> _What is needed_
Every record needs to be repeated exactly; its pictures do not.

Data extracted from a collection

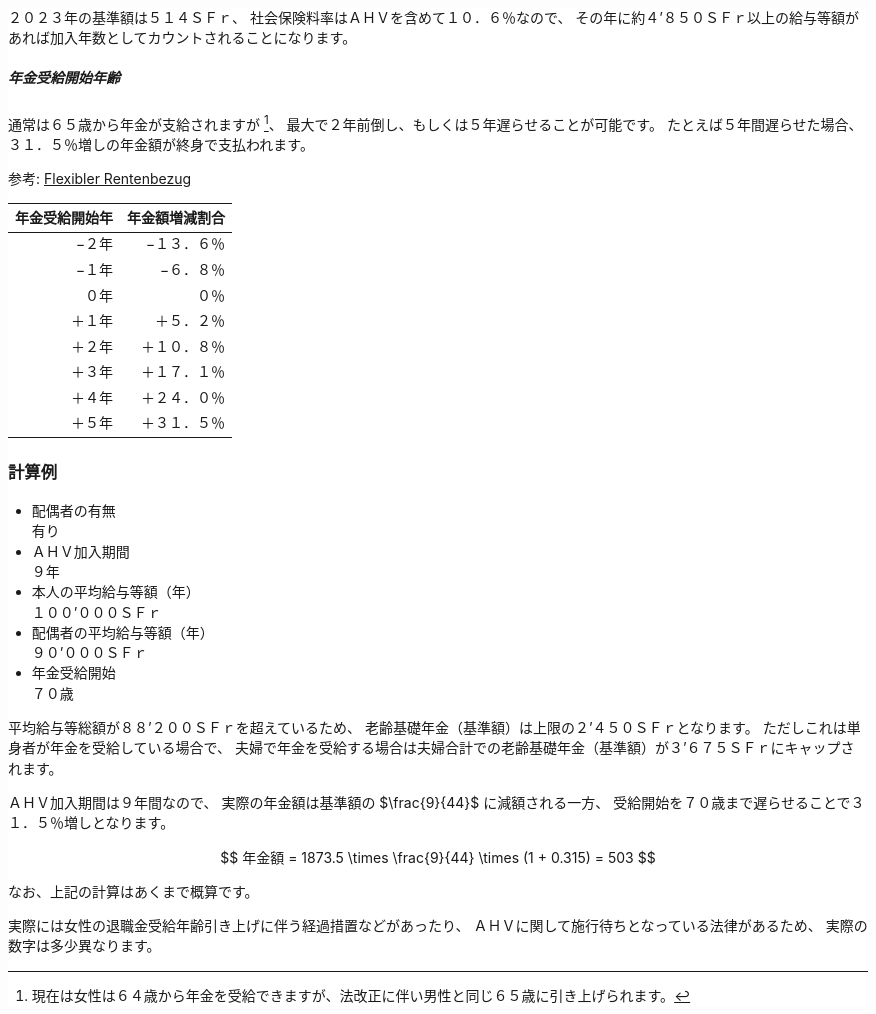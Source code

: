 ２０２３年の基準額は５１４ＳＦｒ、
社会保険料率はＡＨＶを含めて１０．６％なので、
その年に約４’８５０ＳＦｒ以上の給与等額があれば加入年数としてカウントされることになります。

[^mitten]: [Was Sie schon immer über die AHV wissen wollten](https://finpension.ch/de/aktuelles-wissen-zur-ahv/): Minimum pro Beitragsjahr
Ein Beitragsjahr wird dann angerechnet, wenn man während dessen AHV, IV- und EO-Beiträge von mindestens 503 Franken (2021) geleistet hat. Dabei werden nicht nur die Arbeitnehmer-Beiträge, sondern auch die Arbeitgeber-Beiträge angerechnet.

##### 年金受給開始年齢

通常は６５歳から年金が支給されますが [^ahv-reform]、
最大で２年前倒し、もしくは５年遅らせることが可能です。
たとえば５年間遅らせた場合、
３１．５％増しの年金額が終身で支払われます。

[^ahv-reform]: 現在は女性は６４歳から年金を受給できますが、法改正に伴い男性と同じ６５歳に引き上げられます。

参考: [Flexibler Rentenbezug](https://www.ahv-iv.ch/p/3.04.d)

| 年金受給開始年 | 年金額増減割合 |
| -: | -: |
| −２年 | −１３．６％ |
| −１年 | −６．８％ |
| 　０年 | ０％ |
| ＋１年 | ＋５．２％ |
| ＋２年 | ＋１０．８％ |
| ＋３年 | ＋１７．１％ |
| ＋４年 | ＋２４．０％ |
| ＋５年 | ＋３１．５％ |

### 計算例

- 配偶者の有無<br>有り
- ＡＨＶ加入期間<br>９年
- 本人の平均給与等額（年）<br>１００’０００ＳＦｒ
- 配偶者の平均給与等額（年）<br>９０’０００ＳＦｒ
- 年金受給開始<br>７０歳

平均給与等総額が８８’２００ＳＦｒを超えているため、
老齢基礎年金（基準額）は上限の２’４５０ＳＦｒとなります。
ただしこれは単身者が年金を受給している場合で、
夫婦で年金を受給する場合は夫婦合計での老齢基礎年金（基準額）が３’６７５ＳＦｒにキャップされます。

ＡＨＶ加入期間は９年間なので、
実際の年金額は基準額の $\frac{9}{44}$ に減額される一方、
受給開始を７０歳まで遅らせることで３１．５％増しとなります。

$$ 年金額 = 1873.5 \times \frac{9}{44} \times (1 + 0.315) = 503 $$

なお、上記の計算はあくまで概算です。

実際には女性の退職金受給年齢引き上げに伴う経過措置などがあったり、
ＡＨＶに関して施行待ちとなっている法律があるため、
実際の数字は多少異なります。


[^alter]: 現在は年金受給開始年齢は男性６５歳、女性６４歳と差があるのですが、
[^Ehepaar]: [Erdgenössische Ausgleichkasse: Nichterwerbstätige](https://www.eak.admin.ch/eak/de/home/dokumentation/arbeitsunterbruch_keine_erwerbstaetigkeit/keine_erwerbstaetigkeit.html#1452173384): Sie müssen keine eigenen Beiträge bezahlen, wenn Ihre Ehefrau oder Ihr Ehemann im Sinne der AHV erwerbstätig ist und mindestens Beiträge in der Höhe des doppelten Mindestbeitrags entrichtet.
[^Erziehungsgutschriften]: [Altersrenten und Hilflosenentschädigungen der AHV (PDF)](https://www.ahv-iv.ch/p/3.01.d): Ihnen können für die Jahre, in denen Sie Kinder unter 16 Jahren hatten,
[^splitting]: [AHV Glosser - Splitting](https://www.ahv-iv.ch/de/Sozialversicherungen/Glossar/term/splitting):
[^plafonierung]: [Rentenplafonierung für Ehepaare und Einzelrenten für Lebenspartner](https://www.ahv-iv.ch/de/News-Infos/post/rentenplafonierung-fuer-ehepaare-und-einzelrenten-fuer-lebenspartner): Als Ehepaar dürfen die beiden Altersrenten von Julia und Ruedi zusammen höchstens 150 % der Maximalrente betragen.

> _Task result_
Source code

: ２０２３年の基準額は５１４ＳＦｒ、
社会保険料率はＡＨＶを含めて１０．６％なので、
その年に約４’８５０ＳＦｒ以上の給与等額があれば加入年数としてカウントされることになります。

[^mitten]: [Was Sie schon immer über die AHV wissen wollten](https://finpension.ch/de/aktuelles-wissen-zur-ahv/): Minimum pro Beitragsjahr
Ein Beitragsjahr wird dann angerechnet, wenn man während dessen AHV, IV- und EO-Beiträge von mindestens 503 Franken (2021) geleistet hat. Dabei werden nicht nur die Arbeitnehmer-Beiträge, sondern auch die Arbeitgeber-Beiträge angerechnet.

##### 年金受給開始年齢

通常は６５歳から年金が支給されますが [^ahv-reform]、
最大で２年前倒し、もしくは５年遅らせることが可能です。
たとえば５年間遅らせた場合、
３１．５％増しの年金額が終身で支払われます。

[^ahv-reform]: 現在は女性は６４歳から年金を受給できますが、法改正に伴い男性と同じ６５歳に引き上げられます。

参考: [Flexibler Rentenbezug](https://www.ahv-iv.ch/p/3.04.d)

| 年金受給開始年 | 年金額増減割合 |
| -: | -: |
| −２年 | −１３．６％ |
| −１年 | −６．８％ |
| 　０年 | ０％ |
| ＋１年 | ＋５．２％ |
| ＋２年 | ＋１０．８％ |
| ＋３年 | ＋１７．１％ |
| ＋４年 | ＋２４．０％ |
| ＋５年 | ＋３１．５％ |

### 計算例

- 配偶者の有無<br>有り
- ＡＨＶ加入期間<br>９年
- 本人の平均給与等額（年）<br>１００’０００ＳＦｒ
- 配偶者の平均給与等額（年）<br>９０’０００ＳＦｒ
- 年金受給開始<br>７０歳

平均給与等総額が８８’２００ＳＦｒを超えているため、
老齢基礎年金（基準額）は上限の２’４５０ＳＦｒとなります。
ただしこれは単身者が年金を受給している場合で、
夫婦で年金を受給する場合は夫婦合計での老齢基礎年金（基準額）が３’６７５ＳＦｒにキャップされます。

ＡＨＶ加入期間は９年間なので、
実際の年金額は基準額の $\frac{9}{44}$ に減額される一方、
受給開始を７０歳まで遅らせることで３１．５％増しとなります。

$$ 年金額 = 1873.5 \times \frac{9}{44} \times (1 + 0.315) = 503 $$

なお、上記の計算はあくまで概算です。

実際には女性の退職金受給年齢引き上げに伴う経過措置などがあったり、
ＡＨＶに関して施行待ちとなっている法律があるため、
実際の数字は多少異なります。


[^alter]: 現在は年金受給開始年齢は男性６５歳、女性６４歳と差があるのですが、
[^Ehepaar]: [Erdgenössische Ausgleichkasse: Nichterwerbstätige](https://www.eak.admin.ch/eak/de/home/dokumentation/arbeitsunterbruch_keine_erwerbstaetigkeit/keine_erwerbstaetigkeit.html#1452173384): Sie müssen keine eigenen Beiträge bezahlen, wenn Ihre Ehefrau oder Ihr Ehemann im Sinne der AHV erwerbstätig ist und mindestens Beiträge in der Höhe des doppelten Mindestbeitrags entrichtet.
[^Erziehungsgutschriften]: [Altersrenten und Hilflosenentschädigungen der AHV (PDF)](https://www.ahv-iv.ch/p/3.01.d): Ihnen können für die Jahre, in denen Sie Kinder unter 16 Jahren hatten,
[^splitting]: [AHV Glosser - Splitting](https://www.ahv-iv.ch/de/Sozialversicherungen/Glossar/term/splitting):
[^plafonierung]: [Rentenplafonierung für Ehepaare und Einzelrenten für Lebenspartner](https://www.ahv-iv.ch/de/News-Infos/post/rentenplafonierung-fuer-ehepaare-und-einzelrenten-fuer-lebenspartner): Als Ehepaar dürfen die beiden Altersrenten von Julia und Ruedi zusammen höchstens 150 % der Maximalrente betragen.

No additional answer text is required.